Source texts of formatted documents
···
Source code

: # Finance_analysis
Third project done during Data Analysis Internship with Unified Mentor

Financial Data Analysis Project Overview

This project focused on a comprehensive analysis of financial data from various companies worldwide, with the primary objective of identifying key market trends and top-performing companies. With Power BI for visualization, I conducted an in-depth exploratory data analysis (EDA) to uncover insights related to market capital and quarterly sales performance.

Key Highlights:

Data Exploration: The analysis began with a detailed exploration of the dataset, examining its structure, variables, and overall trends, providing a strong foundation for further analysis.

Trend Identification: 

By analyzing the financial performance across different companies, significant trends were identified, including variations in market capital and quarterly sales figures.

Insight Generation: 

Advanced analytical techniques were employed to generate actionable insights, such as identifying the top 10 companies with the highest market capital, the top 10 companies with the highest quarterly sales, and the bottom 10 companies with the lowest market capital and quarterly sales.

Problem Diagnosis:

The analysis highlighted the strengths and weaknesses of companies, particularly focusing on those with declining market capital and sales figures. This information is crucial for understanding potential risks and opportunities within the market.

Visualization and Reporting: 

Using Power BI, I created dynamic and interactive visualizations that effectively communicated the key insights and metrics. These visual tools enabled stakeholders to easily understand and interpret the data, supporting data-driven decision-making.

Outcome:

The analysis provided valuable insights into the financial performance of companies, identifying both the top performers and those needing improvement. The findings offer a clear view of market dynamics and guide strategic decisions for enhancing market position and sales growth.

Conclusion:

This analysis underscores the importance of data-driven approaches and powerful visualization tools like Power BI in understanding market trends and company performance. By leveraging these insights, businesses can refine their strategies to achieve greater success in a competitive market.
···
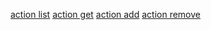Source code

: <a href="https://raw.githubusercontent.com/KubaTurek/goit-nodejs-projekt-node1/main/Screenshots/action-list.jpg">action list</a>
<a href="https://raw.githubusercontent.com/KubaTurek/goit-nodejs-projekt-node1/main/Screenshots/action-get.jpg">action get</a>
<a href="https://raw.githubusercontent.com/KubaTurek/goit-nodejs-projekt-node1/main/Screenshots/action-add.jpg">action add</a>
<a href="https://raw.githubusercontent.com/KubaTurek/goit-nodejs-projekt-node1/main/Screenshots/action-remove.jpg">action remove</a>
···
- _WORK INSTRUCTIONS_
Please give an exact copy of the lines above, beginning with the line containing "The analysis provided" and running through the line containing "This analysis underscores", and of no other lines.

- _RESPONSE AREA_
The analysis provided valuable insights into the financial performance of companies, identifying both the top performers and those needing improvement. The findings offer a clear view of market dynamics and guide strategic decisions for enhancing market position and sales growth.

Conclusion:

This analysis underscores the importance of data-driven approaches and powerful visualization tools like Power BI in understanding market trends and company performance. By leveraging these insights, businesses can refine their strategies to achieve greater success in a competitive market.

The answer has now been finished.